[[ INPUT FOR THIS TASK, beginning ]]

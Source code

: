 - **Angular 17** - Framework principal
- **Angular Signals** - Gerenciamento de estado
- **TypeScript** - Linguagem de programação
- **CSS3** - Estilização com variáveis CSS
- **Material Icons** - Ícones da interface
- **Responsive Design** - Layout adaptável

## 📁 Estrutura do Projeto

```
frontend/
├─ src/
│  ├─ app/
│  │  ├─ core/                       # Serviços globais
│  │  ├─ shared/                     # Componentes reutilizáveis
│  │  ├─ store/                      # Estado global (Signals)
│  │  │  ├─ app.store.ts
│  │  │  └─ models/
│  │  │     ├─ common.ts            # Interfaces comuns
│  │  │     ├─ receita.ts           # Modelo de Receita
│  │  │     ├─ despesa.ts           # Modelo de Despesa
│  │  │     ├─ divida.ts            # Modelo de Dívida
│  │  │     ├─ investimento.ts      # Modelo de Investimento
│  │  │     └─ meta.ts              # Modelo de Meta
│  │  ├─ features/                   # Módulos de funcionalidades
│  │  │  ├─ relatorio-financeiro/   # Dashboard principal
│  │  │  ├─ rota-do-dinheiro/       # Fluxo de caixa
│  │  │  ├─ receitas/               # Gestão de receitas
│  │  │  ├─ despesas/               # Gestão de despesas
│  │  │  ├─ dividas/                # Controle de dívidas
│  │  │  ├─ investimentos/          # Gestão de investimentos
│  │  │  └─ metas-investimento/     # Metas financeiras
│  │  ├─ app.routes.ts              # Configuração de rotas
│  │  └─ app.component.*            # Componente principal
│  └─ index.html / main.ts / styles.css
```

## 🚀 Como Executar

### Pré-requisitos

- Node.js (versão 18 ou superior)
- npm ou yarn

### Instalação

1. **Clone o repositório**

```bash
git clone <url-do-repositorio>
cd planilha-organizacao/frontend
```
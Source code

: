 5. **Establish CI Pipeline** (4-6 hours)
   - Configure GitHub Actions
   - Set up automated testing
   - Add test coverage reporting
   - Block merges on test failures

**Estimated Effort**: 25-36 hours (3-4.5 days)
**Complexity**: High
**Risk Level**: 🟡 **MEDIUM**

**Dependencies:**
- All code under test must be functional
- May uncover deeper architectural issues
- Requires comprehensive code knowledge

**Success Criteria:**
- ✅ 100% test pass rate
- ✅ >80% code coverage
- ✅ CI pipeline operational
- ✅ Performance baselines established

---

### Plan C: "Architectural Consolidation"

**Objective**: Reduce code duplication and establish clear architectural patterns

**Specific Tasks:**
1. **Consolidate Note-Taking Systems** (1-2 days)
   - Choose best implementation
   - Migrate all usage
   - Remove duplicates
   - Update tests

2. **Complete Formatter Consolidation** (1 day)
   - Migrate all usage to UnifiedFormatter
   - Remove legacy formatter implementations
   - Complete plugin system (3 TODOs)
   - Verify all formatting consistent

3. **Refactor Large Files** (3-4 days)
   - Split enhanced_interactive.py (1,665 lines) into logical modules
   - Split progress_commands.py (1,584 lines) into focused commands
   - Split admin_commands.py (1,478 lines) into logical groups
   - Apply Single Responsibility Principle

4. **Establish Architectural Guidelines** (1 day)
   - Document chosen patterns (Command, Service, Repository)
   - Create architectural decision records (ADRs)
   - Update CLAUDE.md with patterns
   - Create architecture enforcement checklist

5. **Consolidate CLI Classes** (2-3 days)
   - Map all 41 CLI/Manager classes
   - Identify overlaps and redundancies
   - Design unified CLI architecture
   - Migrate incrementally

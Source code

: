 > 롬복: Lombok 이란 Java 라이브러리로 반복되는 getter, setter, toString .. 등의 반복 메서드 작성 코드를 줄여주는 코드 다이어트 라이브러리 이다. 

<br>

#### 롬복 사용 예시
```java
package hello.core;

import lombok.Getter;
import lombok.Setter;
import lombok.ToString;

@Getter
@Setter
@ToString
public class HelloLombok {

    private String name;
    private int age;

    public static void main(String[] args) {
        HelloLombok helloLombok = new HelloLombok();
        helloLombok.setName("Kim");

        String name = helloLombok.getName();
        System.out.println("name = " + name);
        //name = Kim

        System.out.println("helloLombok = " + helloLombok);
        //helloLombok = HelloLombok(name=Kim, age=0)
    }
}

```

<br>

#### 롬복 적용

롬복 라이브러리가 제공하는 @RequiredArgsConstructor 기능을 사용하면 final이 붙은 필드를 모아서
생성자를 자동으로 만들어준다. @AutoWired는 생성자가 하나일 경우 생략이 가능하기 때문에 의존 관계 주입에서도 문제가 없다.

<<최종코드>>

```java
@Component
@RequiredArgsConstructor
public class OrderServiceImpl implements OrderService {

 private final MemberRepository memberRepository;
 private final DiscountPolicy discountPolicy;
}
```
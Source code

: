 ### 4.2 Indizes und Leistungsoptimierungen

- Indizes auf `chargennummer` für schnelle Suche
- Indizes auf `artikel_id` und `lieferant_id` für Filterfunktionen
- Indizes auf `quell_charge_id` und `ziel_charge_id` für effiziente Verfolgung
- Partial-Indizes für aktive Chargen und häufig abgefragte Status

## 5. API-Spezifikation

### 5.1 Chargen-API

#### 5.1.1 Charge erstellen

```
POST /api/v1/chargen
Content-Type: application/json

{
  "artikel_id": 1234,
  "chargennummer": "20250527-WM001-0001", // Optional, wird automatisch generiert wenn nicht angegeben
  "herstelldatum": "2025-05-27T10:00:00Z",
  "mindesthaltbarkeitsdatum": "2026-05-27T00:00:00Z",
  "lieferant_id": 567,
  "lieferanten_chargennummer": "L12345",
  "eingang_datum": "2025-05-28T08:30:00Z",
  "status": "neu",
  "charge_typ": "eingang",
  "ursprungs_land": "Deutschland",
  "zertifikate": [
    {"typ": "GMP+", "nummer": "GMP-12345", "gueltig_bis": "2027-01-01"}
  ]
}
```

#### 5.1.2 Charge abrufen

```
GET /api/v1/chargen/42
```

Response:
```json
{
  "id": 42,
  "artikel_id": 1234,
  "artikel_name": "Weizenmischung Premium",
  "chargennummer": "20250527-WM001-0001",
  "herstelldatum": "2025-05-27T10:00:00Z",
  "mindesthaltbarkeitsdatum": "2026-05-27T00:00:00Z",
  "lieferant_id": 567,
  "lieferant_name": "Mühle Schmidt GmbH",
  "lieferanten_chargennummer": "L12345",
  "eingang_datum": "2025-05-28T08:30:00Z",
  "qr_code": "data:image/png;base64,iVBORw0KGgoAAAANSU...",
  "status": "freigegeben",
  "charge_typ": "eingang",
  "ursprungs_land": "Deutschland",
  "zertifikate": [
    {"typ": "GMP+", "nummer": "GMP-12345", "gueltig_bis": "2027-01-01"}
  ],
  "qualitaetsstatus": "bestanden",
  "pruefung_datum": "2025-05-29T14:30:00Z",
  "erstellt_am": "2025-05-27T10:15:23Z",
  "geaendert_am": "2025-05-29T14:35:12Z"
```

[[ INPUT FOR THIS TASK, end ]]

EXERCISE DESCRIPTION>
Among the entries above, how many lines hold the string "main"? Answer with the number only.

PROBLEM SOLUTION>
2